▶ [YOUR GOAL]: Whenever a line of the records below contains the word "docs", copy that line.

Excerpts from a dataset
--- --- ---

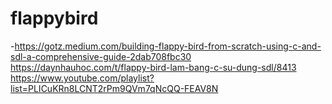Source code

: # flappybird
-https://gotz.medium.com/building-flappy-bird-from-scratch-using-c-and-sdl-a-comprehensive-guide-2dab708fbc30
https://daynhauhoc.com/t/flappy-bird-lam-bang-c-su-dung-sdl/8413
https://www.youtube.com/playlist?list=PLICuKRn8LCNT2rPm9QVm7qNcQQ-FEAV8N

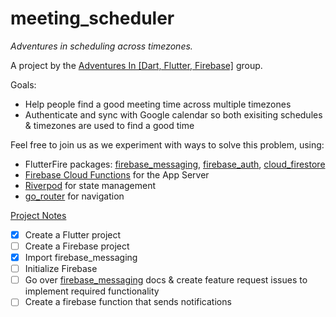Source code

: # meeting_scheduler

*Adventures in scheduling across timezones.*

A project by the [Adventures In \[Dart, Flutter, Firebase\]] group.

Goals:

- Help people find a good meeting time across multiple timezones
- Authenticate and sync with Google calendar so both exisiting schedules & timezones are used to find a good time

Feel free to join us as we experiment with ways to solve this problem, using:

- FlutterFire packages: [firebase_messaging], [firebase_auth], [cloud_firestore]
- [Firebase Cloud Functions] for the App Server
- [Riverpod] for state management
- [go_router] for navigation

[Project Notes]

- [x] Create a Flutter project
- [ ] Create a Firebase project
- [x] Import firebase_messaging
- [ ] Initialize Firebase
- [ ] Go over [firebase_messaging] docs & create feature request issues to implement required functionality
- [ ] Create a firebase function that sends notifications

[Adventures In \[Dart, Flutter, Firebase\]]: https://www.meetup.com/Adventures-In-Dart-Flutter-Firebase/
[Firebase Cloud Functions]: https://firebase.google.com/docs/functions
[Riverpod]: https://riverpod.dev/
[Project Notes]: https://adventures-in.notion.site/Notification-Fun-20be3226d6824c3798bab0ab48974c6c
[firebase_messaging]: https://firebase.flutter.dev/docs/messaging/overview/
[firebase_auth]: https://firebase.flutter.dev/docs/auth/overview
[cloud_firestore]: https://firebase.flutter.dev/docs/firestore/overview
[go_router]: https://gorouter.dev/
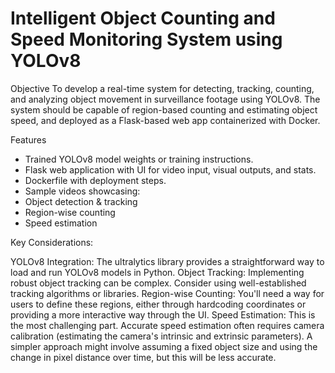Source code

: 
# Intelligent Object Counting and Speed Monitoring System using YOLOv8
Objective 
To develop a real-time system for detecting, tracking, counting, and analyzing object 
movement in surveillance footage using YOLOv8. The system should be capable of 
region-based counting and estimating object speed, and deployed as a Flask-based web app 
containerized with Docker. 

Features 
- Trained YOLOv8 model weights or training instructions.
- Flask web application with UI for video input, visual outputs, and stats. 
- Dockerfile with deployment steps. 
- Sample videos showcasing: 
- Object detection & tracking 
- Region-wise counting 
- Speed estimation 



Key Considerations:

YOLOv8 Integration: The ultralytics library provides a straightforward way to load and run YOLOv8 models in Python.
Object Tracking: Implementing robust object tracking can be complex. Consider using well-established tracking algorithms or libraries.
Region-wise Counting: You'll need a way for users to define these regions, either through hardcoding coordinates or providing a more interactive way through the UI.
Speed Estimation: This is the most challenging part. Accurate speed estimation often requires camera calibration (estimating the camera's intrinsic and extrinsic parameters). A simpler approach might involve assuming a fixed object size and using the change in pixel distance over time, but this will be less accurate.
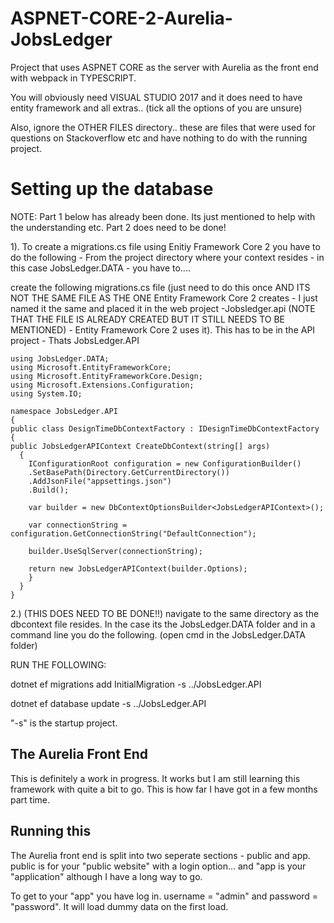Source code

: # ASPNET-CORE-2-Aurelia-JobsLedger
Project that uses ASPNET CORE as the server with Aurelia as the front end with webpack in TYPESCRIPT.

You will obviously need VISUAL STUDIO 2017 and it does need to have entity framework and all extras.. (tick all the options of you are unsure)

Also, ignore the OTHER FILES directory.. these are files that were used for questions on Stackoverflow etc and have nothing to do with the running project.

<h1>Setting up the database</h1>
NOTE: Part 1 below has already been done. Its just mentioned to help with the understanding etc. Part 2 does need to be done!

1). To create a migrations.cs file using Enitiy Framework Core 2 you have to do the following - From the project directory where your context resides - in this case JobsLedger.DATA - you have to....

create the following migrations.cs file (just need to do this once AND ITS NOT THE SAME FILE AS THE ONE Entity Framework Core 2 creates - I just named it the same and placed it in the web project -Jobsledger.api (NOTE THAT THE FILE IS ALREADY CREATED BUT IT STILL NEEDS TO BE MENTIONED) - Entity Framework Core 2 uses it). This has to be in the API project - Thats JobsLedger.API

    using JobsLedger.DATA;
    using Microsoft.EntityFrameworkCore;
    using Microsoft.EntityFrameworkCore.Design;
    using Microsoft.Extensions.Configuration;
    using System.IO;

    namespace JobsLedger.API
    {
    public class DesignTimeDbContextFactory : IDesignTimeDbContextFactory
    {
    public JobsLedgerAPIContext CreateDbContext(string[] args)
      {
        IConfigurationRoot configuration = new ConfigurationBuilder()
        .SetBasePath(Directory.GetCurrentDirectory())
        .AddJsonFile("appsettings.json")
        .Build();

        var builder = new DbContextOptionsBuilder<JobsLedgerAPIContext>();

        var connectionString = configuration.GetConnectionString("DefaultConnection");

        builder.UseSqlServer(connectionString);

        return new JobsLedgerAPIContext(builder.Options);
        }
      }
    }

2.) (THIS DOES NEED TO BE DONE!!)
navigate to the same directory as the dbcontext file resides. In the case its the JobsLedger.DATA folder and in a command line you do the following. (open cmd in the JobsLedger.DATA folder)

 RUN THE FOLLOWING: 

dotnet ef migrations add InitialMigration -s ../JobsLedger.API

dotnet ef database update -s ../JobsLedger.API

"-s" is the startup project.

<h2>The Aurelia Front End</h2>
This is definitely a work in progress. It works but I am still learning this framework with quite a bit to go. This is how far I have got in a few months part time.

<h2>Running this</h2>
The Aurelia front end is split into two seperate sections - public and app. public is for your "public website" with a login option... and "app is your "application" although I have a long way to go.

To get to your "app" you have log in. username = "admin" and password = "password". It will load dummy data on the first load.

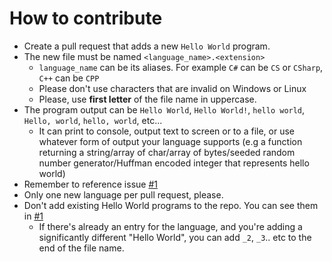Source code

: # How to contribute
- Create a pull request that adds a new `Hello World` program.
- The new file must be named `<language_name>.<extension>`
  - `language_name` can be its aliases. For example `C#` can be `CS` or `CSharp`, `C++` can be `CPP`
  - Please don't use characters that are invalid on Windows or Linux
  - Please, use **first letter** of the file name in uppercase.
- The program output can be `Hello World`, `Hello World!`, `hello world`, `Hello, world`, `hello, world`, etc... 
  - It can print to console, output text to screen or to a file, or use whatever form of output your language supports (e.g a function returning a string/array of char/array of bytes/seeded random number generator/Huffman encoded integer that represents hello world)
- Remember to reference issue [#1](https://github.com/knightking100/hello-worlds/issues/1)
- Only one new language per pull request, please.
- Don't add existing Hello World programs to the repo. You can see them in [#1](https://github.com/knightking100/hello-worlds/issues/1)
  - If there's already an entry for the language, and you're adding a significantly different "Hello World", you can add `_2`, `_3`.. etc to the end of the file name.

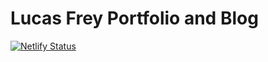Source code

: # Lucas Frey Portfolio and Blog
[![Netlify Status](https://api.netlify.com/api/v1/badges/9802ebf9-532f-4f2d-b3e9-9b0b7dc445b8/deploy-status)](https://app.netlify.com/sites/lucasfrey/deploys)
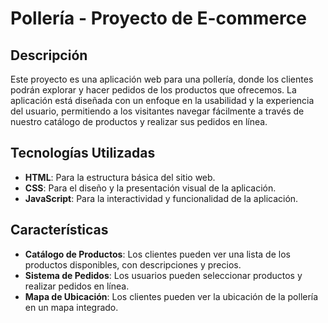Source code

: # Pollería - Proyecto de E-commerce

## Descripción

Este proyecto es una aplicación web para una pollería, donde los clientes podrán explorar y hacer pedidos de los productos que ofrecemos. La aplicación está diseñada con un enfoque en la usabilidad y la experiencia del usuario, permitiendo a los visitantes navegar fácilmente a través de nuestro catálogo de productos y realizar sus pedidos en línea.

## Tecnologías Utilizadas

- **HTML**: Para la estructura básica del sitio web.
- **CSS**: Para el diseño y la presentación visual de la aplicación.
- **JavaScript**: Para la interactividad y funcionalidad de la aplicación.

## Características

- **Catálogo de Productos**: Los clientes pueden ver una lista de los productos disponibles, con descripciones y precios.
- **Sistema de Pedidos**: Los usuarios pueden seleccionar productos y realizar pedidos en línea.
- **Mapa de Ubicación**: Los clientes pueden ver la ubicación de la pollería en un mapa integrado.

--- --- ---

▶ [EXERCISE RESULT]:
- [ ] Go over [firebase_messaging] docs & create feature request issues to implement required functionality
[Firebase Cloud Functions]: https://firebase.google.com/docs/functions
[firebase_messaging]: https://firebase.flutter.dev/docs/messaging/overview/
[firebase_auth]: https://firebase.flutter.dev/docs/auth/overview
[cloud_firestore]: https://firebase.flutter.dev/docs/firestore/overview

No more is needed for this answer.